REQUIRED WORK =
Which lines run from the one containing "Add 4: \(2x" to the end of the entries below? Reproduce them exactly, both ends included.

INFORMATION GIVEN =
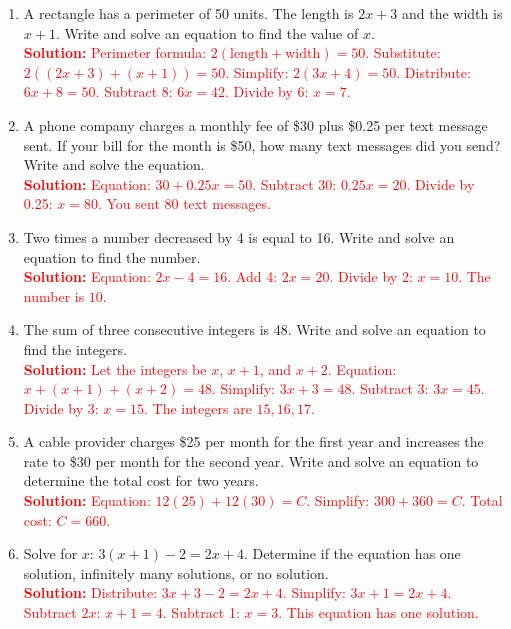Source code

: \documentclass[11pt]{article}
\begin{document}
\begin{tcolorbox}[colframe=black!60, colback=white, 
coltitle=black, colbacktitle=black!15, fonttitle=\bfseries\Large, 
title=Problems, halign title=center, left=10pt, right=10pt, top=10pt, bottom=60pt]
\begin{enumerate}[start=9, itemsep=3em]
    \item A rectangle has a perimeter of 50 units. The length is \(2x + 3\) and the width is \(x + 1\). Write and solve an equation to find the value of \(x\).\\
    \textcolor{red}{\textbf{Solution:} Perimeter formula: \(2(\text{length} + \text{width}) = 50\). Substitute: \(2((2x+3) + (x+1)) = 50\). Simplify: \(2(3x+4) = 50\). Distribute: \(6x + 8 = 50\). Subtract 8: \(6x = 42\). Divide by 6: \(x = 7\).}

    \item A phone company charges a monthly fee of \$30 plus \$0.25 per text message sent. If your bill for the month is \$50, how many text messages did you send? Write and solve the equation.\\
    \textcolor{red}{\textbf{Solution:} Equation: \(30 + 0.25x = 50\). Subtract 30: \(0.25x = 20\). Divide by 0.25: \(x = 80\). You sent 80 text messages.}

    \item Two times a number decreased by 4 is equal to 16. Write and solve an equation to find the number.\\
    \textcolor{red}{\textbf{Solution:} Equation: \(2x - 4 = 16\). Add 4: \(2x = 20\). Divide by 2: \(x = 10\). The number is \(10\).}

    \item The sum of three consecutive integers is 48. Write and solve an equation to find the integers.\\
    \textcolor{red}{\textbf{Solution:} Let the integers be \(x\), \(x+1\), and \(x+2\). Equation: \(x + (x+1) + (x+2) = 48\). Simplify: \(3x + 3 = 48\). Subtract 3: \(3x = 45\). Divide by 3: \(x = 15\). The integers are \(15, 16, 17\).}

    \item A cable provider charges \$25 per month for the first year and increases the rate to \$30 per month for the second year. Write and solve an equation to determine the total cost for two years.\\
    \textcolor{red}{\textbf{Solution:} Equation: \(12(25) + 12(30) = C\). Simplify: \(300 + 360 = C\). Total cost: \(C = 660\).}

    \item Solve for \(x\): \(3(x + 1) - 2 = 2x + 4\). Determine if the equation has one solution, infinitely many solutions, or no solution.\\
    \textcolor{red}{\textbf{Solution:} Distribute: \(3x + 3 - 2 = 2x + 4\). Simplify: \(3x + 1 = 2x + 4\). Subtract \(2x\): \(x + 1 = 4\). Subtract 1: \(x = 3\). This equation has one solution.}
\end{enumerate}
\end{tcolorbox}
\end{document}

RESPONSE TO THE TASK =
    \textcolor{red}{\textbf{Solution:} Equation: \(2x - 4 = 16\). Add 4: \(2x = 20\). Divide by 2: \(x = 10\). The number is \(10\).}

    \item The sum of three consecutive integers is 48. Write and solve an equation to find the integers.\\
    \textcolor{red}{\textbf{Solution:} Let the integers be \(x\), \(x+1\), and \(x+2\). Equation: \(x + (x+1) + (x+2) = 48\). Simplify: \(3x + 3 = 48\). Subtract 3: \(3x = 45\). Divide by 3: \(x = 15\). The integers are \(15, 16, 17\).}

    \item A cable provider charges \$25 per month for the first year and increases the rate to \$30 per month for the second year. Write and solve an equation to determine the total cost for two years.\\
    \textcolor{red}{\textbf{Solution:} Equation: \(12(25) + 12(30) = C\). Simplify: \(300 + 360 = C\). Total cost: \(C = 660\).}

    \item Solve for \(x\): \(3(x + 1) - 2 = 2x + 4\). Determine if the equation has one solution, infinitely many solutions, or no solution.\\
    \textcolor{red}{\textbf{Solution:} Distribute: \(3x + 3 - 2 = 2x + 4\). Simplify: \(3x + 1 = 2x + 4\). Subtract \(2x\): \(x + 1 = 4\). Subtract 1: \(x = 3\). This equation has one solution.}
\end{enumerate}
\end{tcolorbox}
\end{document}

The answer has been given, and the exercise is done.